At more than 450,000 heads state-wide, there might be more deer now than ever.
But white ones are something special.
“Yeah, we’ve been watching the white deer for about five or six years, now,” said Vance Van Houweling, a resident of rural Jasper County.
“It’s kind of a majestic thing to see—the white deer,” said John Foster of Jasper County, “it’s just neat.”
Full or partial-albino deer are extremely rare, but somehow, this area had several.
There was one in particular the community watched his rack reach ten points this fall.
“The kids would come running in the house and talk about seeing him on the way home,” Foster smiled.
“Everybody enjoyed it—the whole town knew about it,” Van Houweling said.
Watching the albino deer from afar had been a favorite activity, but no one had really every seen one up close—that is, until last weekend.
Hunters working a fence line suddenly stumbled across it. It’s since been partially eaten by coyotes and someone has sawed off the antlers, but there’s no doubt, this is one of those big males, and even for hunters, it was a shocking sight.
“I felt pretty disgusted, ” Van Houweling said, “you watch something like that and everybody says it’s going to be neat to see what he turns out to be, next year, and then you come to find out that somebody poached him and they just cut the horns off.”
The kill is poaching.
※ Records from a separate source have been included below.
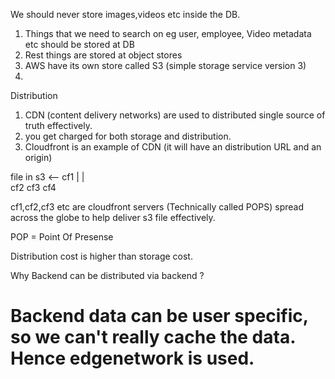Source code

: We should never store images,videos etc inside the DB. 
1) Things that we need to search on eg user, employee, Video metadata etc should be stored at DB
2) Rest things are stored at object stores
3) AWS have its own store called S3 (simple storage service version 3)
4) 


Distribution 
1) CDN (content delivery networks) are used to distributed single source of truth effectively.
2) you get charged for both storage and distribution.
3) Cloudfront is an example of CDN (it will have an distribution URL and an origin)


file in s3   <--                  cf1 
 |      |    \
cf2     cf3   cf4

cf1,cf2,cf3 etc are cloudfront servers (Technically called POPS) spread across the globe to help deliver s3 file effectively.

POP = Point Of Presense

Distribution cost is higher than storage cost.



Why Backend can be distributed via backend ?
# Backend data can be user specific, so we can't really cache the data. Hence edgenetwork is used.
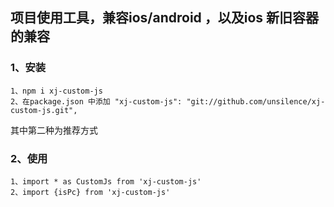## 项目使用工具，兼容ios/android ，以及ios 新旧容器的兼容

### 1、安装
    1、npm i xj-custom-js
    2、在package.json 中添加 "xj-custom-js": "git://github.com/unsilence/xj-custom-js.git",

其中第二种为推荐方式

### 2、使用
    1、import * as CustomJs from 'xj-custom-js'
    2、import {isPc} from 'xj-custom-js'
In 1987, Iowa made it illegal to kill white deer.
“In Iowa, the wildlife are owned by the people of the state,” said Willie Suchy of the Iowa DNR, “so when somebody poaches an animal, it’s taking out of our collective resources.”
Its investigation just underway, the DNR got a call from Douglas Vanderbeek of Prairie City. He had shot the deer but hadn’t taken the antlers.
“He was hunting deer, it was a deer,” explained the DNR’s Kevin Baskins, “he just did not realize at the time that because of the coloration of this particular deer that it was illegal to take.”
The DNR applauded him for his honesty, but still fined Vanderbeek for his mistake – $127.50. A cost that seems lighter on the wallet than on the community no longer able to see something like this.
Douglas Vanderbeek could not be reached for an on-camera interview. But he did call the Channel 13 newsroom before the story aired.
He claims he didn’t know the deer was white when he shot it and didn’t know that white deer were protected in Iowa.
Odds of a true albino deer are about one in 100,000.